Goal of the exercise:
Wherever "postgres" turns up in the entries, copy out the line that holds it.

-------------------------

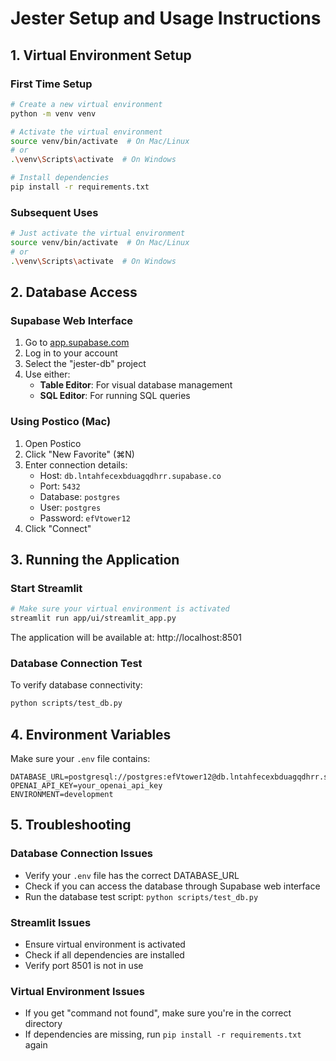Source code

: # Jester Setup and Usage Instructions

## 1. Virtual Environment Setup

### First Time Setup
```bash
# Create a new virtual environment
python -m venv venv

# Activate the virtual environment
source venv/bin/activate  # On Mac/Linux
# or
.\venv\Scripts\activate  # On Windows

# Install dependencies
pip install -r requirements.txt
```

### Subsequent Uses
```bash
# Just activate the virtual environment
source venv/bin/activate  # On Mac/Linux
# or
.\venv\Scripts\activate  # On Windows
```

## 2. Database Access

### Supabase Web Interface
1. Go to [app.supabase.com](https://app.supabase.com)
2. Log in to your account
3. Select the "jester-db" project
4. Use either:
   - **Table Editor**: For visual database management
   - **SQL Editor**: For running SQL queries

### Using Postico (Mac)
1. Open Postico
2. Click "New Favorite" (⌘N)
3. Enter connection details:
   - Host: `db.lntahfecexbduagqdhrr.supabase.co`
   - Port: `5432`
   - Database: `postgres`
   - User: `postgres`
   - Password: `efVtower12`
4. Click "Connect"

## 3. Running the Application

### Start Streamlit
```bash
# Make sure your virtual environment is activated
streamlit run app/ui/streamlit_app.py
```

The application will be available at: http://localhost:8501

### Database Connection Test
To verify database connectivity:
```bash
python scripts/test_db.py
```

## 4. Environment Variables
Make sure your `.env` file contains:
```
DATABASE_URL=postgresql://postgres:efVtower12@db.lntahfecexbduagqdhrr.supabase.co:5432/postgres
OPENAI_API_KEY=your_openai_api_key
ENVIRONMENT=development
```

## 5. Troubleshooting

### Database Connection Issues
- Verify your `.env` file has the correct DATABASE_URL
- Check if you can access the database through Supabase web interface
- Run the database test script: `python scripts/test_db.py`

### Streamlit Issues
- Ensure virtual environment is activated
- Check if all dependencies are installed
- Verify port 8501 is not in use

### Virtual Environment Issues
- If you get "command not found", make sure you're in the correct directory
- If dependencies are missing, run `pip install -r requirements.txt` again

-------------------------

Response area:
   - Database: `postgres`
   - User: `postgres`
DATABASE_URL=postgresql://postgres:efVtower12@db.lntahfecexbduagqdhrr.supabase.co:5432/postgres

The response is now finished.